'Next to Neurotypical?': Playwrights set Asperger's to music at Fringe Festival
This article first appeared in the St. Louis Beacon: When Adam Rosen was growing up in St. Louis, he spent a lot of time in support groups. Not for Asperger’s but as a gay teenager. The Asperger’s identity came much later, providing clarity about his other difference: an obsession with composing music.
Out of his intense focus has come a number of original works including “Asperger’s: A High-Functioning Musical.” Rosen and his father, Dean Rosen, created “Asperger’s” together, using music and humor to bring visibility to an often invisible, but growing population.
In that mission, their play joins other musicals as new as the 2009 Tony Award-winning “Next to Normal,” which explores mental illness, and as old as 1975’s “A Chorus Line.”
“Asperger’s,” directed by Ed Reggi, will debut at this year’s St. Lou Fringe Festival, with three performances at the Kranzberg Arts Center June 21-23. The setting is an Asperger’s support group. Its members include a composer (loosely based on Adam Rosen), a gamer geek and an apprehensive, newly diagnosed "Aspie," as members of this community sometimes label themselves. Those with no diagnosis on the autism scale are sometimes called “neurotypicals.”
The support group begins as so many do: with refreshments. One member asks another, “Why did you just take the center of that cinnamon bun?” His answer: “Because that’s the best part,” illustrating both his brutal honesty and lagging social skills.
“We don’t want to make light of Asperger’s or autism by any means,” Adam Rosen said. “But when you can laugh at yourself, it doesn’t matter what anyone else says about you.”
‘Pain and possibility’
For Adam Rosen, the creative process is all-consuming. He calls his focus “zoning in," not "tuning out.”
“When I compose music, I do not eat, I do not take phone calls, I do not do the normal things that people do,” Rosen said. “People with Asperger’s sometimes zone in on their obsession as a way of self-soothing that doesn’t require drugs.”

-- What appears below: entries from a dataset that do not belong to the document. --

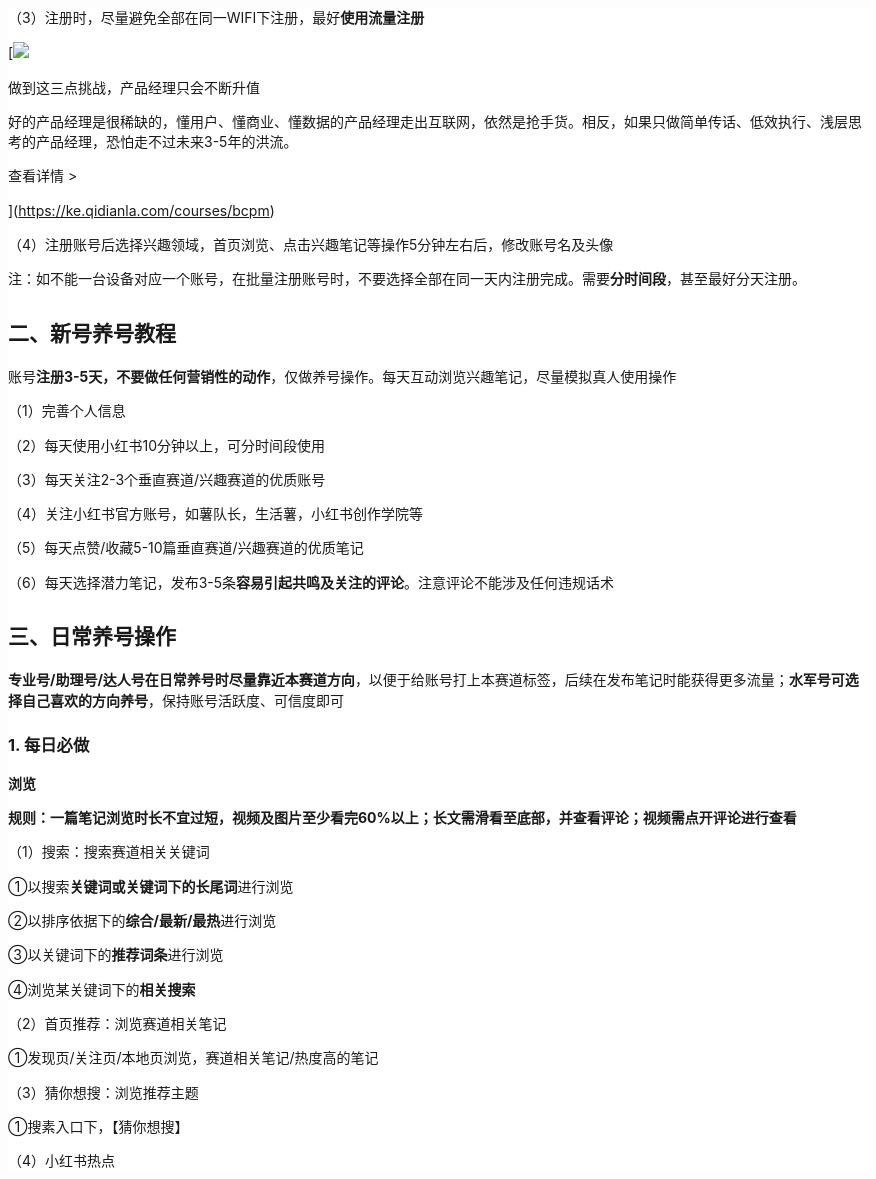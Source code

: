 （3）注册时，尽量避免全部在同一WIFI下注册，最好**使用流量注册**

[![](https://image.woshipm.com/2023/07/27/1788a218-2c7f-11ee-b91f-00163e0b5ff3.png)

做到这三点挑战，产品经理只会不断升值

好的产品经理是很稀缺的，懂用户、懂商业、懂数据的产品经理走出互联网，依然是抢手货。相反，如果只做简单传话、低效执行、浅层思考的产品经理，恐怕走不过未来3-5年的洪流。

查看详情 >

](https://ke.qidianla.com/courses/bcpm)

（4）注册账号后选择兴趣领域，首页浏览、点击兴趣笔记等操作5分钟左右后，修改账号名及头像

注：如不能一台设备对应一个账号，在批量注册账号时，不要选择全部在同一天内注册完成。需要**分时间段**，甚至最好分天注册。

## 二、新号养号教程

账号**注册3-5天，不要做任何营销性的动作**，仅做养号操作。每天互动浏览兴趣笔记，尽量模拟真人使用操作

（1）完善个人信息

（2）每天使用小红书10分钟以上，可分时间段使用

（3）每天关注2-3个垂直赛道/兴趣赛道的优质账号

（4）关注小红书官方账号，如薯队长，生活薯，小红书创作学院等

（5）每天点赞/收藏5-10篇垂直赛道/兴趣赛道的优质笔记

（6）每天选择潜力笔记，发布3-5条**容易引起共鸣及关注的评论**。注意评论不能涉及任何违规话术

## 三、日常养号操作

**专业号/助理号/达人号在日常养号时尽量靠近本赛道方向**，以便于给账号打上本赛道标签，后续在发布笔记时能获得更多流量；**水军号可选择自己喜欢的方向养号**，保持账号活跃度、可信度即可

### 1\. 每日必做

**浏览**

**规则：一篇笔记浏览时长不宜过短，视频及图片至少看完60%以上；长文需滑看至底部，并查看评论；视频需点开评论进行查看**

（1）搜索：搜索赛道相关关键词

①以搜索**关键词或关键词下的长尾词**进行浏览

②以排序依据下的**综合/最新/最热**进行浏览

③以关键词下的**推荐词条**进行浏览

④浏览某关键词下的**相关搜索**

（2）首页推荐：浏览赛道相关笔记

①发现页/关注页/本地页浏览，赛道相关笔记/热度高的笔记

（3）猜你想搜：浏览推荐主题

①搜素入口下，【猜你想搜】

（4）小红书热点
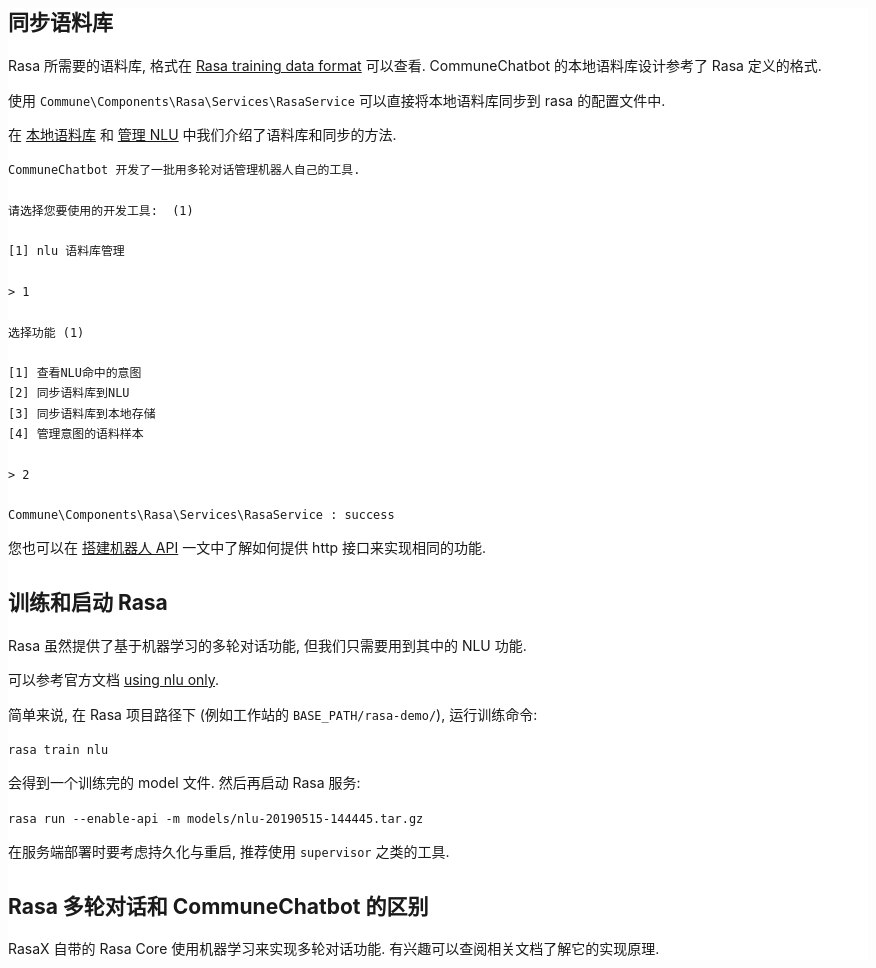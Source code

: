 ## 同步语料库

Rasa 所需要的语料库, 格式在 [Rasa training data format](https://rasa.com/docs/rasa/nlu/training-data-format/) 可以查看.
CommuneChatbot 的本地语料库设计参考了 Rasa 定义的格式.

使用 ```Commune\Components\Rasa\Services\RasaService``` 可以直接将本地语料库同步到 rasa 的配置文件中.

在 [本地语料库](/docs/nlu/corpus.md) 和 [管理 NLU](/docs/nlu/manager.md) 中我们介绍了语料库和同步的方法.

```
CommuneChatbot 开发了一批用多轮对话管理机器人自己的工具.

请选择您要使用的开发工具:  (1)

[1] nlu 语料库管理

> 1

选择功能 (1)

[1] 查看NLU命中的意图
[2] 同步语料库到NLU
[3] 同步语料库到本地存储
[4] 管理意图的语料样本

> 2

Commune\Components\Rasa\Services\RasaService : success
```

您也可以在 [搭建机器人 API](/docs/setup/api.md) 一文中了解如何提供 http 接口来实现相同的功能.

## 训练和启动 Rasa

Rasa 虽然提供了基于机器学习的多轮对话功能, 但我们只需要用到其中的 NLU 功能.

可以参考官方文档 [using nlu only](https://rasa.com/docs/rasa/nlu/using-nlu-only/).

简单来说, 在 Rasa 项目路径下 (例如工作站的 ```BASE_PATH/rasa-demo/```), 运行训练命令:

```
rasa train nlu
```

会得到一个训练完的 model 文件. 然后再启动 Rasa 服务:

```
rasa run --enable-api -m models/nlu-20190515-144445.tar.gz
```

在服务端部署时要考虑持久化与重启, 推荐使用 ```supervisor``` 之类的工具.

## Rasa 多轮对话和 CommuneChatbot 的区别

RasaX 自带的 Rasa Core 使用机器学习来实现多轮对话功能. 有兴趣可以查阅相关文档了解它的实现原理.
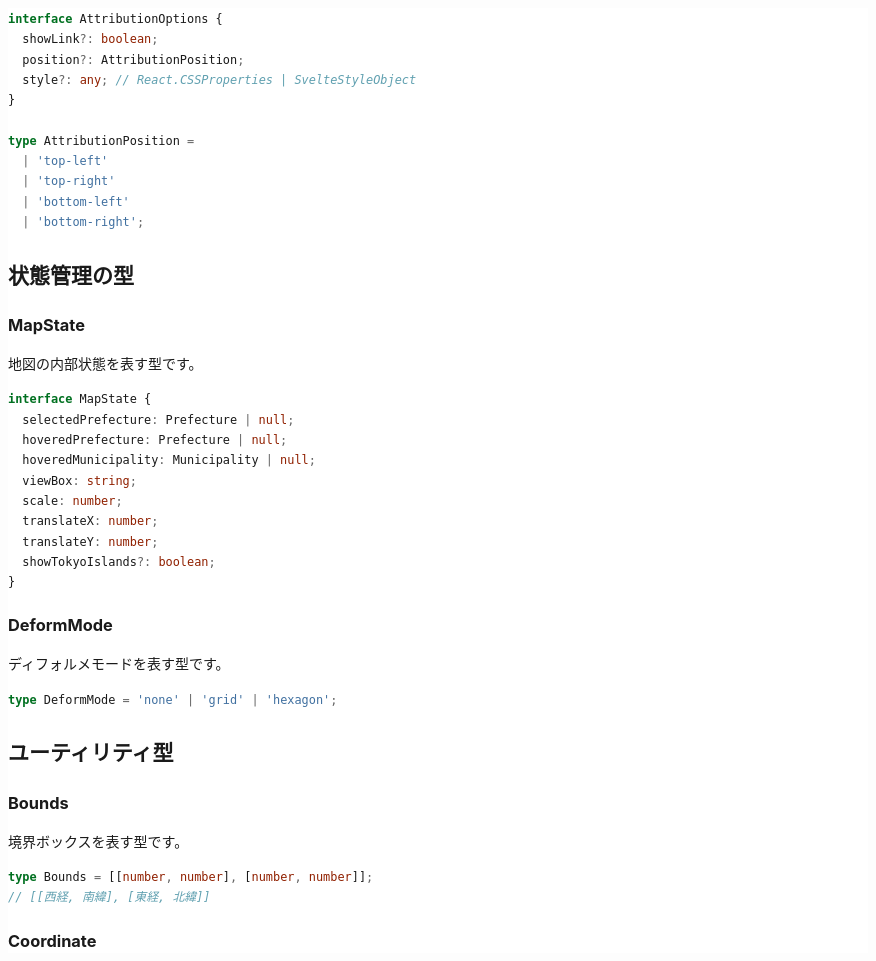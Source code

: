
 ```typescript
interface AttributionOptions {
  showLink?: boolean;
  position?: AttributionPosition;
  style?: any; // React.CSSProperties | SvelteStyleObject
}

type AttributionPosition = 
  | 'top-left' 
  | 'top-right' 
  | 'bottom-left' 
  | 'bottom-right';
```

## 状態管理の型

### MapState

地図の内部状態を表す型です。

```typescript
interface MapState {
  selectedPrefecture: Prefecture | null;
  hoveredPrefecture: Prefecture | null;
  hoveredMunicipality: Municipality | null;
  viewBox: string;
  scale: number;
  translateX: number;
  translateY: number;
  showTokyoIslands?: boolean;
}
```

### DeformMode

ディフォルメモードを表す型です。

```typescript
type DeformMode = 'none' | 'grid' | 'hexagon';
```

## ユーティリティ型

### Bounds

境界ボックスを表す型です。

```typescript
type Bounds = [[number, number], [number, number]];
// [[西経, 南緯], [東経, 北緯]]
```

### Coordinate
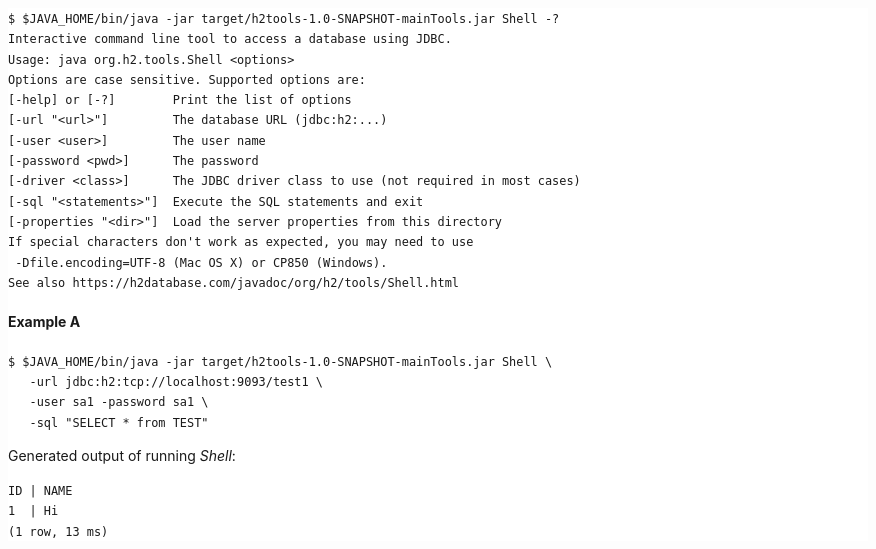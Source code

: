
 ```
$ $JAVA_HOME/bin/java -jar target/h2tools-1.0-SNAPSHOT-mainTools.jar Shell -?
Interactive command line tool to access a database using JDBC.
Usage: java org.h2.tools.Shell <options>
Options are case sensitive. Supported options are:
[-help] or [-?]        Print the list of options
[-url "<url>"]         The database URL (jdbc:h2:...)
[-user <user>]         The user name
[-password <pwd>]      The password
[-driver <class>]      The JDBC driver class to use (not required in most cases)
[-sql "<statements>"]  Execute the SQL statements and exit
[-properties "<dir>"]  Load the server properties from this directory
If special characters don't work as expected, you may need to use
 -Dfile.encoding=UTF-8 (Mac OS X) or CP850 (Windows).
See also https://h2database.com/javadoc/org/h2/tools/Shell.html
```

#### Example A

```
$ $JAVA_HOME/bin/java -jar target/h2tools-1.0-SNAPSHOT-mainTools.jar Shell \
   -url jdbc:h2:tcp://localhost:9093/test1 \
   -user sa1 -password sa1 \
   -sql "SELECT * from TEST"
```

Generated output of running *Shell*:

```
ID | NAME
1  | Hi
(1 row, 13 ms)
```
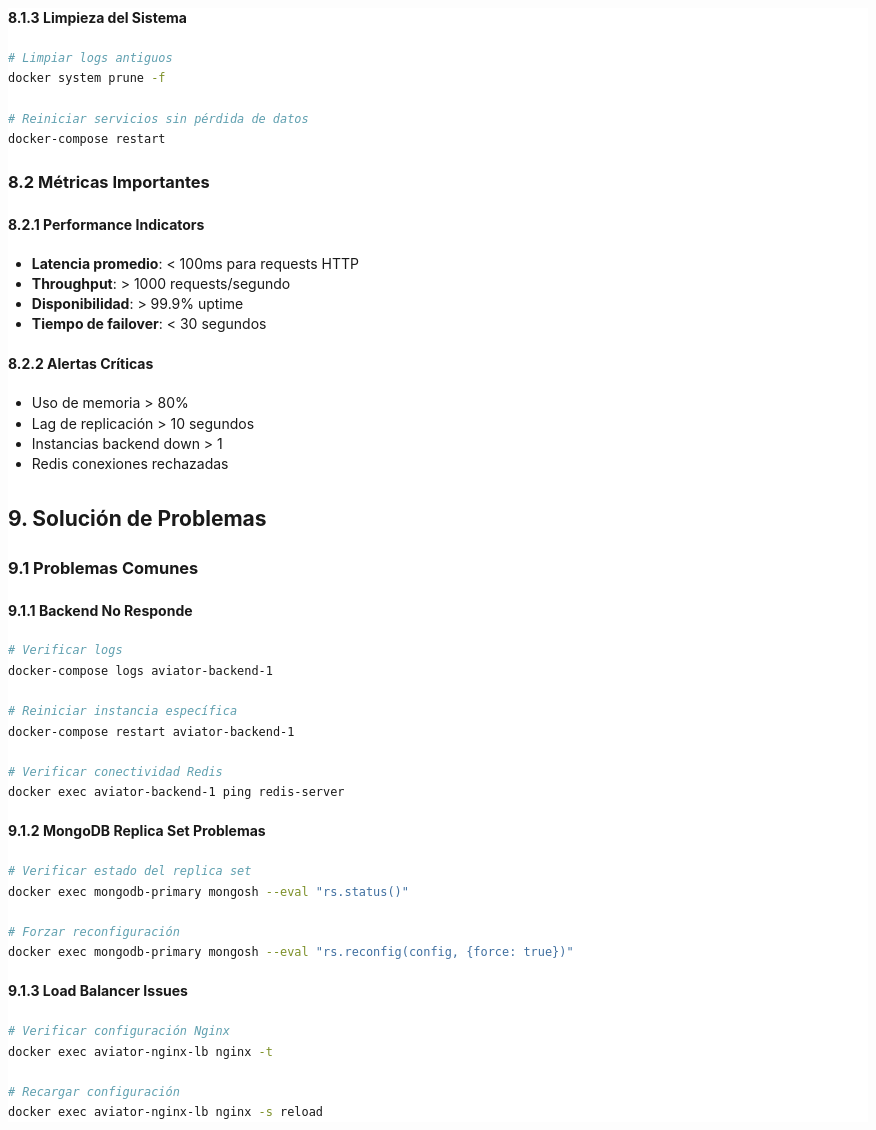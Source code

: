 #### 8.1.3 Limpieza del Sistema
```bash
# Limpiar logs antiguos
docker system prune -f

# Reiniciar servicios sin pérdida de datos
docker-compose restart
```

### 8.2 Métricas Importantes

#### 8.2.1 Performance Indicators
- **Latencia promedio**: < 100ms para requests HTTP
- **Throughput**: > 1000 requests/segundo
- **Disponibilidad**: > 99.9% uptime
- **Tiempo de failover**: < 30 segundos

#### 8.2.2 Alertas Críticas
- Uso de memoria > 80%
- Lag de replicación > 10 segundos
- Instancias backend down > 1
- Redis conexiones rechazadas

## 9. Solución de Problemas

### 9.1 Problemas Comunes

#### 9.1.1 Backend No Responde
```bash
# Verificar logs
docker-compose logs aviator-backend-1

# Reiniciar instancia específica
docker-compose restart aviator-backend-1

# Verificar conectividad Redis
docker exec aviator-backend-1 ping redis-server
```

#### 9.1.2 MongoDB Replica Set Problemas
```bash
# Verificar estado del replica set
docker exec mongodb-primary mongosh --eval "rs.status()"

# Forzar reconfiguración
docker exec mongodb-primary mongosh --eval "rs.reconfig(config, {force: true})"
```

#### 9.1.3 Load Balancer Issues
```bash
# Verificar configuración Nginx
docker exec aviator-nginx-lb nginx -t

# Recargar configuración
docker exec aviator-nginx-lb nginx -s reload
```
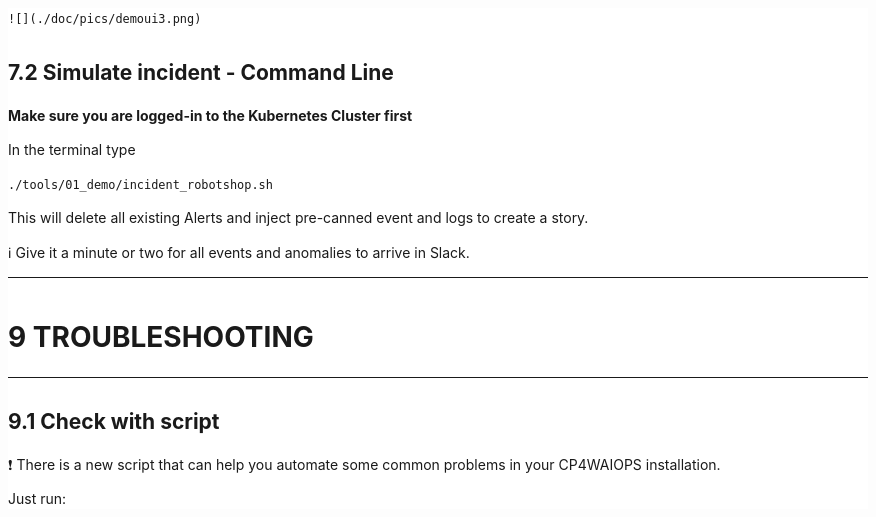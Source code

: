 	![](./doc/pics/demoui3.png)

## 7.2 Simulate incident - Command Line

**Make sure you are logged-in to the Kubernetes Cluster first** 

In the terminal type 

```bash
./tools/01_demo/incident_robotshop.sh
```

This will delete all existing Alerts and inject pre-canned event and logs to create a story.

ℹ️  Give it a minute or two for all events and anomalies to arrive in Slack.






<div style="page-break-after: always;"></div>

---------------------------------------------------------------

# 9 TROUBLESHOOTING
---------------------------------------------------------------

## 9.1 Check with script

❗ There is a new script that can help you automate some common problems in your CP4WAIOPS installation.

Just run:
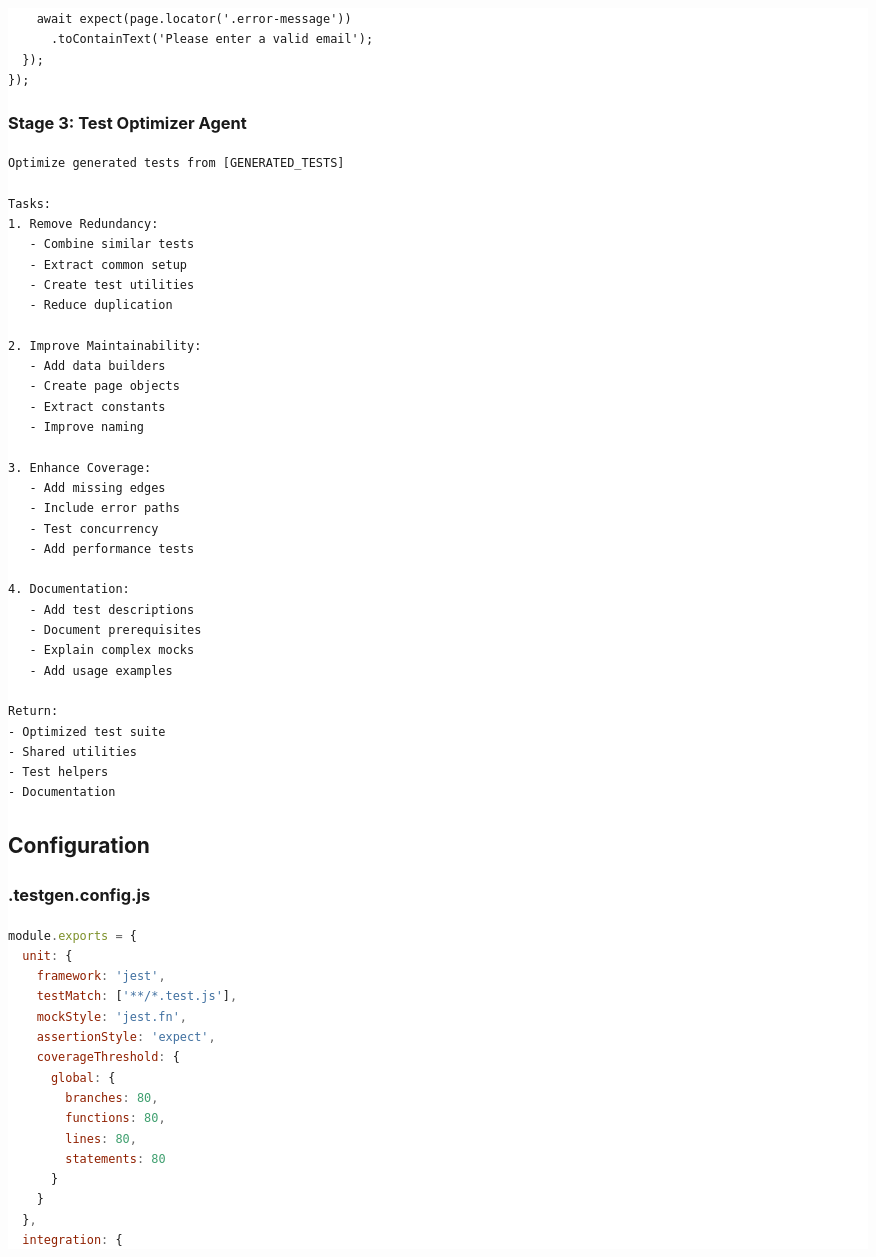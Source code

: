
 ```
    await expect(page.locator('.error-message'))
      .toContainText('Please enter a valid email');
  });
});
```

### Stage 3: Test Optimizer Agent

```
Optimize generated tests from [GENERATED_TESTS]

Tasks:
1. Remove Redundancy:
   - Combine similar tests
   - Extract common setup
   - Create test utilities
   - Reduce duplication

2. Improve Maintainability:
   - Add data builders
   - Create page objects
   - Extract constants
   - Improve naming

3. Enhance Coverage:
   - Add missing edges
   - Include error paths
   - Test concurrency
   - Add performance tests

4. Documentation:
   - Add test descriptions
   - Document prerequisites
   - Explain complex mocks
   - Add usage examples

Return:
- Optimized test suite
- Shared utilities
- Test helpers
- Documentation
```

## Configuration

### .testgen.config.js
```javascript
module.exports = {
  unit: {
    framework: 'jest',
    testMatch: ['**/*.test.js'],
    mockStyle: 'jest.fn',
    assertionStyle: 'expect',
    coverageThreshold: {
      global: {
        branches: 80,
        functions: 80,
        lines: 80,
        statements: 80
      }
    }
  },
  integration: {
```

Rosen sees the ability to concentrate so intently as a gift of Asperger's. Other aspects of the condition aren’t as welcome.
Some of Rosen's song lyrics, including, “You know that you don’t belong when every freaking thing you do is wrong” echo the pain of his own elementary and middle-school years, and the double whammy of being a gay kid with awkward social skills.
But at Parkway North High School in the mid 1990s, Rosen, now 34, found his voice and became an “out” gay activist. He also found the musicals that helped him cope.
“‘A Chorus Line’ introduced me to the concept of musical theater as full of possibility, a way of talking about a group of people who were misunderstood in society,” Rosen said.
Specific focus, universal themes
Like “A Chorus Line,” “Asperger’s: A High-Functioning Musical” focuses on a specific group but includes universal themes, according to Dean Rosen, a psychologist of 35 years.
“Forming a positive identity when you’ve been stigmatized, leaving the pain of childhood behind, facing the uncertainties of adulthood -- everybody faces these things,” Dean Rosen said.
Awareness of autism and Asperger’s has skyrocketed in recent years. But the Rosens wrote their play back in 2007. It sat on the shelf until The Fringe -- with its lottery selection system -- seemed the perfect opportunity to present their collaboration.
In the audience for the musical’s debut will be 20 teenagers with Asperger’s and high-functioning autism from a local support agency called Life Skills. From what Life Skills facilitator Michela Brewer has heard, the play offers an opportunity for those on and off the autism scale.
“It’s a great way to explain as well as to educate individuals,” Brewer said. “And for our kiddos, it’s a way to realize they’re not the only ones that have these difficulties.”
Those kinds of "aha moments" are exactly what the Rosens hope to provide to teens and young adults who are negotiating relationships, keen interests and career paths. After further tweaking, they hope to present “Asperger’s” to more audiences this fall.
“We want to inspire and empower young adults on the autism spectrum,” Adam Rosen said. “We want them to know there is a place for them in society.”